Your answer should hold every line of the records below that contains the string "flex".

——————

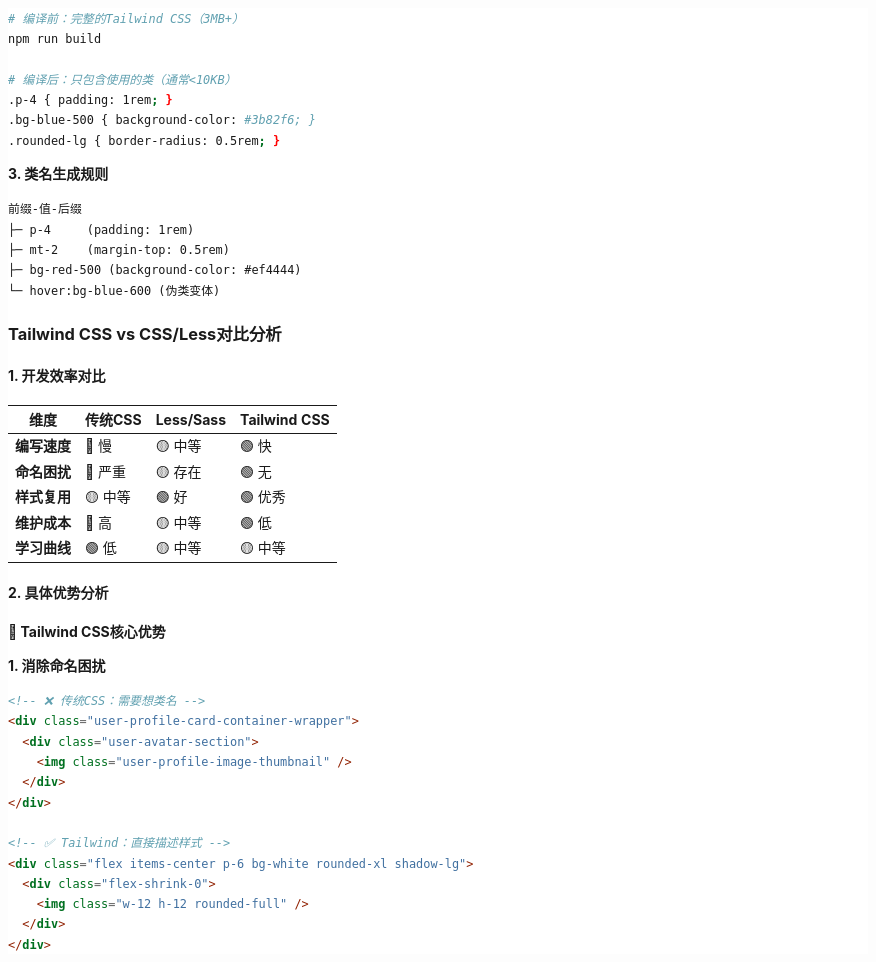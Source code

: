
 ```bash
# 编译前：完整的Tailwind CSS（3MB+）
npm run build

# 编译后：只包含使用的类（通常<10KB）
.p-4 { padding: 1rem; }
.bg-blue-500 { background-color: #3b82f6; }
.rounded-lg { border-radius: 0.5rem; }
```

**3. 类名生成规则**
```
前缀-值-后缀
├─ p-4     (padding: 1rem)
├─ mt-2    (margin-top: 0.5rem)
├─ bg-red-500 (background-color: #ef4444)
└─ hover:bg-blue-600 (伪类变体)
```

### Tailwind CSS vs CSS/Less对比分析

#### 1. 开发效率对比

| 维度 | 传统CSS | Less/Sass | Tailwind CSS |
|------|---------|-----------|-------------|
| **编写速度** | 🔴 慢 | 🟡 中等 | 🟢 快 |
| **命名困扰** | 🔴 严重 | 🟡 存在 | 🟢 无 |
| **样式复用** | 🟡 中等 | 🟢 好 | 🟢 优秀 |
| **维护成本** | 🔴 高 | 🟡 中等 | 🟢 低 |
| **学习曲线** | 🟢 低 | 🟡 中等 | 🟡 中等 |

#### 2. 具体优势分析

**🎯 Tailwind CSS核心优势**

**1. 消除命名困扰**
```html
<!-- ❌ 传统CSS：需要想类名 -->
<div class="user-profile-card-container-wrapper">
  <div class="user-avatar-section">
    <img class="user-profile-image-thumbnail" />
  </div>
</div>

<!-- ✅ Tailwind：直接描述样式 -->
<div class="flex items-center p-6 bg-white rounded-xl shadow-lg">
  <div class="flex-shrink-0">
    <img class="w-12 h-12 rounded-full" />
  </div>
</div>
```
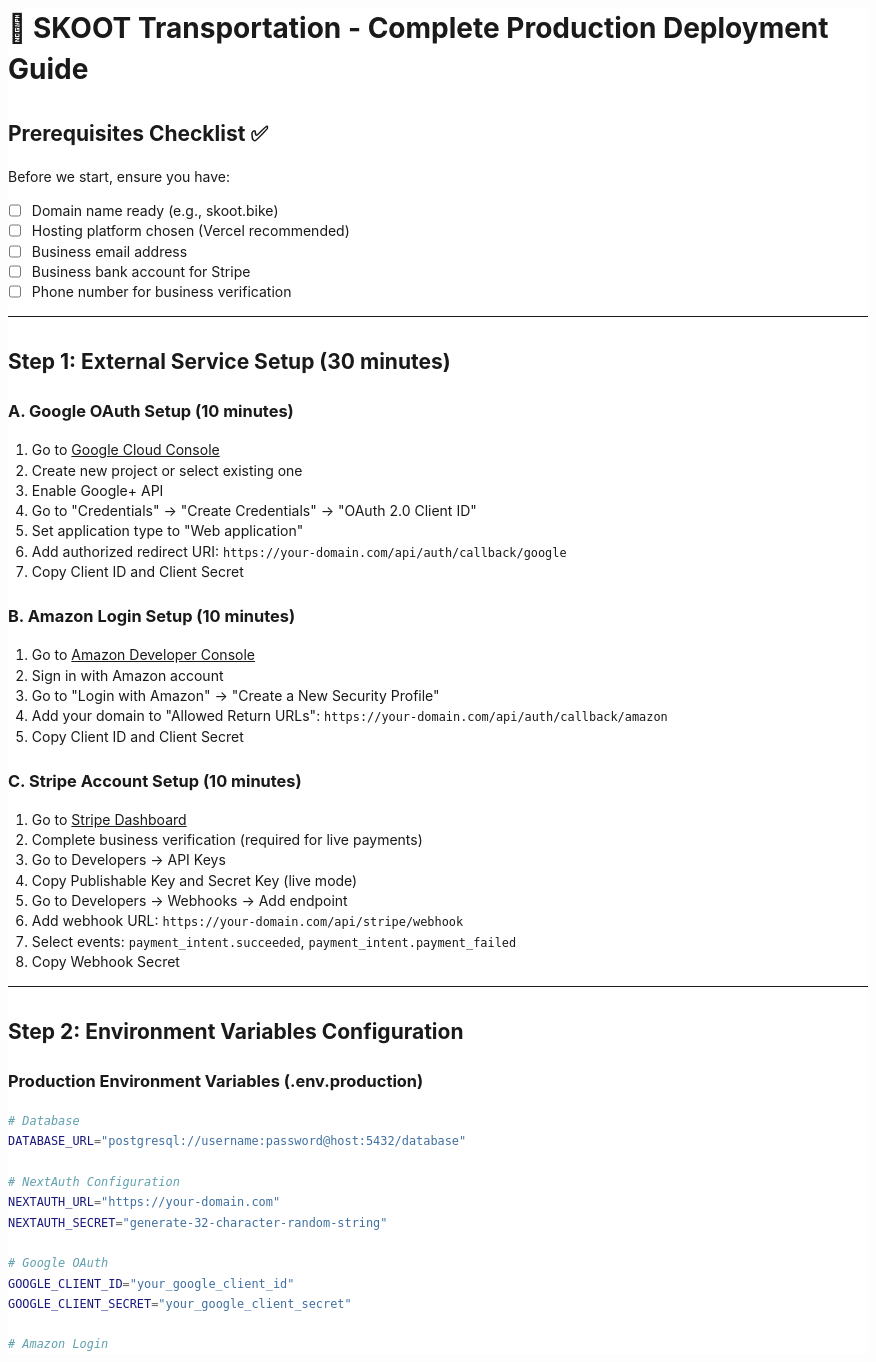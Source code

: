 # 🚀 SKOOT Transportation - Complete Production Deployment Guide

## Prerequisites Checklist ✅

Before we start, ensure you have:
- [ ] Domain name ready (e.g., skoot.bike)
- [ ] Hosting platform chosen (Vercel recommended)
- [ ] Business email address
- [ ] Business bank account for Stripe
- [ ] Phone number for business verification

---

## Step 1: External Service Setup (30 minutes)

### A. Google OAuth Setup (10 minutes)
1. Go to [Google Cloud Console](https://console.developers.google.com)
2. Create new project or select existing one
3. Enable Google+ API
4. Go to "Credentials" → "Create Credentials" → "OAuth 2.0 Client ID"
5. Set application type to "Web application"
6. Add authorized redirect URI: `https://your-domain.com/api/auth/callback/google`
7. Copy Client ID and Client Secret

### B. Amazon Login Setup (10 minutes)
1. Go to [Amazon Developer Console](https://developer.amazon.com)
2. Sign in with Amazon account
3. Go to "Login with Amazon" → "Create a New Security Profile"
4. Add your domain to "Allowed Return URLs": `https://your-domain.com/api/auth/callback/amazon`
5. Copy Client ID and Client Secret

### C. Stripe Account Setup (10 minutes)
1. Go to [Stripe Dashboard](https://dashboard.stripe.com)
2. Complete business verification (required for live payments)
3. Go to Developers → API Keys
4. Copy Publishable Key and Secret Key (live mode)
5. Go to Developers → Webhooks → Add endpoint
6. Add webhook URL: `https://your-domain.com/api/stripe/webhook`
7. Select events: `payment_intent.succeeded`, `payment_intent.payment_failed`
8. Copy Webhook Secret

---

## Step 2: Environment Variables Configuration

### Production Environment Variables (.env.production)
```bash
# Database
DATABASE_URL="postgresql://username:password@host:5432/database"

# NextAuth Configuration
NEXTAUTH_URL="https://your-domain.com"
NEXTAUTH_SECRET="generate-32-character-random-string"

# Google OAuth
GOOGLE_CLIENT_ID="your_google_client_id"
GOOGLE_CLIENT_SECRET="your_google_client_secret"

# Amazon Login
```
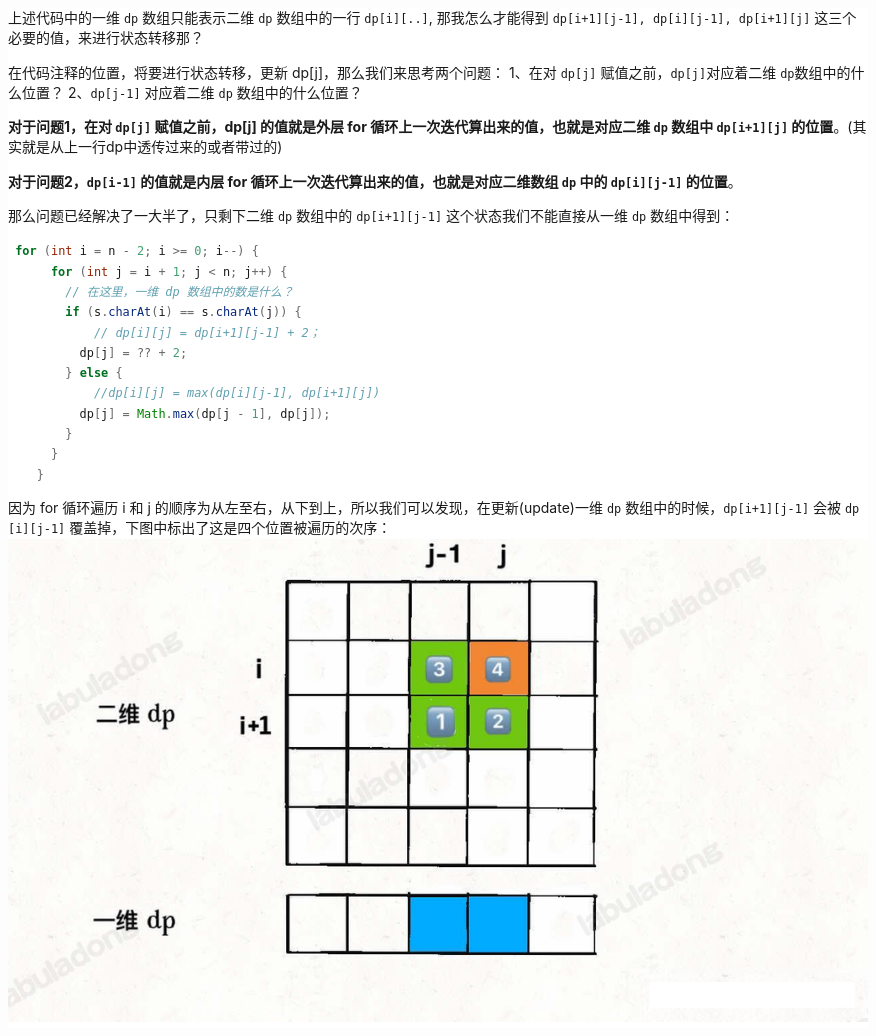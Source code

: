 上述代码中的一维 `dp` 数组只能表示二维 `dp` 数组中的一行 `dp[i][..]`, 那我怎么才能得到 `dp[i+1][j-1], dp[i][j-1], dp[i+1][j]` 这三个必要的值，来进行状态转移那？

在代码注释的位置，将要进行状态转移，更新 dp[j]，那么我们来思考两个问题：
1、在对 `dp[j]` 赋值之前，`dp[j]`对应着二维 `dp`数组中的什么位置？
2、`dp[j-1]` 对应着二维 `dp` 数组中的什么位置？

**对于问题1，在对 `dp[j]` 赋值之前，dp[j] 的值就是外层 for 循环上一次迭代算出来的值，也就是对应二维 `dp` 数组中 `dp[i+1][j]` 的位置**。(其实就是从上一行dp中透传过来的或者带过的)

**对于问题2，`dp[i-1]` 的值就是内层 for 循环上一次迭代算出来的值，也就是对应二维数组 `dp` 中的 `dp[i][j-1]` 的位置**。

那么问题已经解决了一大半了，只剩下二维 `dp` 数组中的 `dp[i+1][j-1]` 这个状态我们不能直接从一维 `dp` 数组中得到：

```java
 for (int i = n - 2; i >= 0; i--) {
      for (int j = i + 1; j < n; j++) {
        // 在这里，一维 dp 数组中的数是什么？
        if (s.charAt(i) == s.charAt(j)) {
            // dp[i][j] = dp[i+1][j-1] + 2；
          dp[j] = ?? + 2;
        } else {
            //dp[i][j] = max(dp[i][j-1], dp[i+1][j])
          dp[j] = Math.max(dp[j - 1], dp[j]);
        }
      }
    }
```

因为 for 循环遍历 i 和 j 的顺序为从左至右，从下到上，所以我们可以发现，在更新(update)一维 `dp` 数组中的时候，`dp[i+1][j-1]` 会被 `dp[i][j-1]` 覆盖掉，下图中标出了这是四个位置被遍历的次序：
![状态压缩示意图3](../imgs/PalindromeSubSeq9.png)
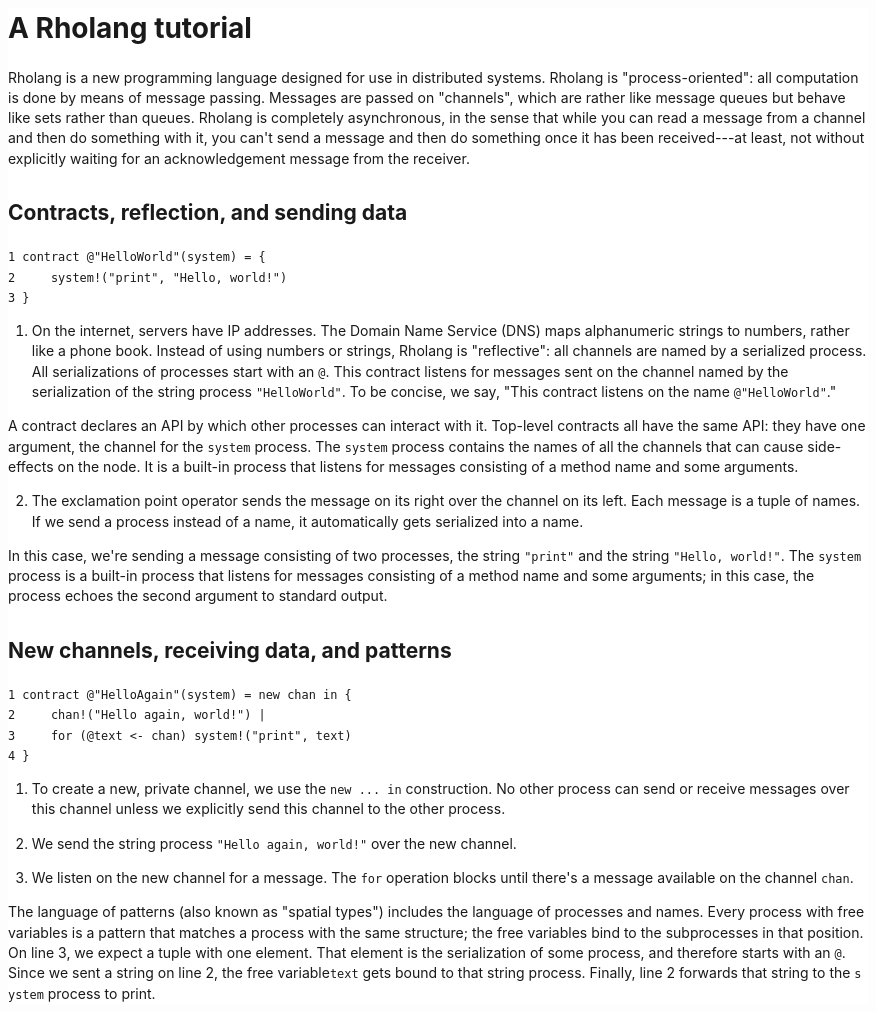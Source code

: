 # A Rholang tutorial

Rholang is a new programming language designed for use in distributed systems.  Rholang is "process-oriented": all computation is done by means of message passing.  Messages are passed on "channels", which are rather like message queues but behave like sets rather than queues.  Rholang is completely asynchronous, in the sense that while you can read a message from a channel and then do something with it, you can't send a message and then do something once it has been received---at least, not without explicitly waiting for an acknowledgement message from the receiver.

## Contracts, reflection, and sending data

    1 contract @"HelloWorld"(system) = {
    2     system!("print", "Hello, world!")
    3 }

1) On the internet, servers have IP addresses.  The Domain Name Service (DNS) maps alphanumeric strings to numbers, rather like a phone book.  Instead of using numbers or strings, Rholang is "reflective": all channels are named by a serialized process.  All serializations of processes start with an `@`.  This contract listens for messages sent on the channel named by the serialization of the string process `"HelloWorld"`.  To be concise, we say, "This contract listens on the name `@"HelloWorld"`."

A contract declares an API by which other processes can interact with it.  Top-level contracts all have the same API: they have one argument, the channel for the `system` process.  The `system` process contains the names of all the channels that can cause side-effects on the node. It is a built-in process that listens for messages consisting of a method name and some arguments.

2) The exclamation point operator sends the message on its right over the channel on its left.  Each message is a tuple of names.  If we send a process instead of a name, it automatically gets serialized into a name.

In this case, we're sending a message consisting of two processes, the string `"print"` and the string `"Hello, world!"`.  The `system` process is a built-in process that listens for messages consisting of a method name and some arguments; in this case, the process echoes the second argument to standard output.

## New channels, receiving data, and patterns

    1 contract @"HelloAgain"(system) = new chan in {
    2     chan!("Hello again, world!") |
    3     for (@text <- chan) system!("print", text)
    4 }

1) To create a new, private channel, we use the `new ... in` construction. No other process can send or receive messages over this channel unless we explicitly send this channel to the other process.

2) We send the string process `"Hello again, world!"` over the new channel.

3) We listen on the new channel for a message.  The `for` operation blocks until there's a message available on the channel `chan`. 

The language of patterns (also known as "spatial types") includes the language of processes and names.  Every process with free variables is a pattern that matches a process with the same structure; the free variables bind to the subprocesses in that position.  On line 3, we expect a tuple with one element.  That element is the serialization of some process, and therefore starts with an `@`.  Since we sent a string on line 2, the free variable`text` gets bound to that string process.  Finally, line 2 forwards that string to the `system` process to print.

——————

* [REPLY TO THE EXERCISE]
<div class="flex items-center p-6 bg-white rounded-xl shadow-lg">
  <div class="flex-shrink-0">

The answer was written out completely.